И, как Медуза, из-за того, что меня несправедливо наказали, я хочу наказать всех остальных в отместку.
Я чувствую Зейда позади себя прежде, чем слышу его. Всегда такой тихий — всегда подкрадывается ко мне.
"Твой отец ведет себя как мудак, Адди, но она поправится, и он не сможет держать ее от тебя", - тихо уверяет Зейд.
А что, если к тому времени он влезет ей в голову? Убедит ее, что я плохая для нее, и и тогда она решит, что я не достоийна любви.
И они всегда будут чувствовать себя так, пока я с Зейдом. Они всегда будут видеть в нем плохой выбор, и пока я с ним, они не допустят меня в свою жизнь.
Как только у меня появляется шанс наладить настоящие отношения с мамой. его вырвали у меня. Это похоже на то, как если бы все мое детство сжали в один день и заставляет меня пережить его заново.
"Может, тебе лучше уйти", - пробормотала я.
Проходит такт, прежде чем он говорит: "Хочешь повторить это для меня, маленькая мышонок?"

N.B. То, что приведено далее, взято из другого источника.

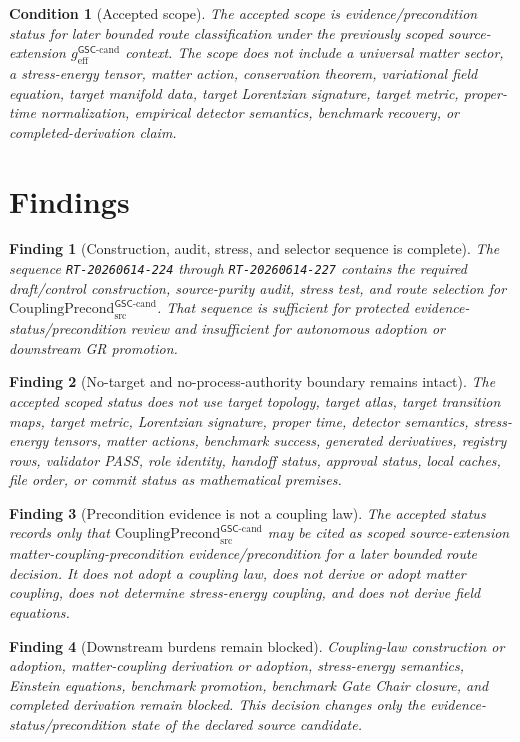 \documentclass[11pt]{article}
\newcommand{\geffCand}{g_{\mathrm{eff}}^{\mathsf{GSC}\mbox{-}\mathrm{cand}}}
\newcommand{\CouplingPrecond}{\mathrm{CouplingPrecond}^{\mathsf{GSC}\mbox{-}\mathrm{cand}}_{\mathrm{src}}}
\newtheorem{finding}{Finding}
\newtheorem{condition}{Condition}
\begin{document}
\begin{condition}[Accepted scope]
The accepted scope is evidence/precondition status for later bounded route
classification under the previously scoped source-extension \(\geffCand\)
context. The scope does not include a universal matter sector, a stress-energy
tensor, matter action, conservation theorem, variational field equation,
target manifold data, target Lorentzian signature, target metric, proper-time
normalization, empirical detector semantics, benchmark recovery, or
completed-derivation claim.
\end{condition}

\section{Findings}

\begin{finding}[Construction, audit, stress, and selector sequence is complete]
The sequence \texttt{RT-20260614-224} through \texttt{RT-20260614-227}
contains the required draft/control construction, source-purity audit, stress
test, and route selection for \(\CouplingPrecond\). That sequence is
sufficient for protected evidence-status/precondition review and insufficient
for autonomous adoption or downstream GR promotion.
\end{finding}

\begin{finding}[No-target and no-process-authority boundary remains intact]
The accepted scoped status does not use target topology, target atlas, target
transition maps, target metric, Lorentzian signature, proper time, detector
semantics, stress-energy tensors, matter actions, benchmark success,
generated derivatives, registry rows, validator PASS, role identity, handoff
status, approval status, local caches, file order, or commit status as
mathematical premises.
\end{finding}

\begin{finding}[Precondition evidence is not a coupling law]
The accepted status records only that \(\CouplingPrecond\) may be cited as
scoped source-extension matter-coupling-precondition evidence/precondition for
a later bounded route decision. It does not adopt a coupling law, does not
derive or adopt matter coupling, does not determine stress-energy coupling,
and does not derive field equations.
\end{finding}

\begin{finding}[Downstream burdens remain blocked]
Coupling-law construction or adoption, matter-coupling derivation or adoption,
stress-energy semantics, Einstein equations, benchmark promotion, benchmark
Gate Chair closure, and completed derivation remain blocked. This decision
changes only the evidence-status/precondition state of the declared source
candidate.
\end{finding}
\end{document}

Сжав зубы, я рявкаю: "Тебе нужно уйти".
Я сказала маме, что Зейд всегда будет любить меня безоговорочно, но именно из-за этой любви она чуть не погибла. Он сам это сказал - Клэр хочет меня так чертовски сильно из-за него. Из-за того, как много я для него значу.
Принять его любовь было трудно, но я научилась смиряться с этим, когда я была единственной в опасности. Теперь я не знаю, так ли это. Мои родители, может, и сволочи, но стоит ли жертвовать их жизнями ради этого дерьма?
Я не свожу глаз с воды, искрящейся в полуденном свете, но его молчание настолько мощное, что оно вторгается во все пять моих чувств. Все шесть, если быть честной. Потому что я чувствую, как он разгневан.
"Ты думаешь, это решит все твои проблемы?он хихикает.
Я оборачиваюсь. "Может, и так. Ты можешь убить Клэр и всех ее приспешников, и я наконец-то смогу жить спокойно".
Он поднимает бровь, и его глаза никогда не подходили ему лучше до этого момента. Один такой ледяной, а другой такой полный тьмы - две опасные
его части, отражающиеся во мне.
"Это уже надоело, Аделин".
Я отпрянула назад. "Почему ты злишься, что не можешь заставить меня зациклиться на тебе до такой степени, что ты нужен мне рядом со мной каждую гребаную секунду дня? Или потому что ты не можешь..."
"Что, детка? Я не могу что? Заставить тебя любить меня? Заботиться обо мне? Или дело в том,что я заставляю тебя чувствовать все эти вещи, когда ты этого не хочешь?"
Он впивается мне в лицо, гнев стягивает его шрамы и усиливает ледяную тьму в этих глазах цвета инь-янь.
Вы когда-нибудь сталкивались лицом к лицу с разъяренным медведем? Смотрели в глаза зверя, когда он пылает? Большинство из них не доживают до того, чтобы рассказать об этом.
"Ты думаешь, я поверю в твою маленькую ложь? Как будто у меня есть хоть унция неуверенности в себе". Он заканчивает последнее заявление смехом, и это бьет по мои нервы. Я чувствую, как мое лицо светлеет, а глаза темнеют.
Он смеется надо мной, и я хочу сделать ему больно. Не кулаками, а моими словами. Я хочу, чтобы он возненавидел меня, чтобы он понял, каково это -
ненавидеть кого-то так сильно, но все равно жаждать его.
Хоть раз я хочу, чтобы он почувствовал то, что я, блядь, чувствовала, когда он силой ворвался в мою жизнь.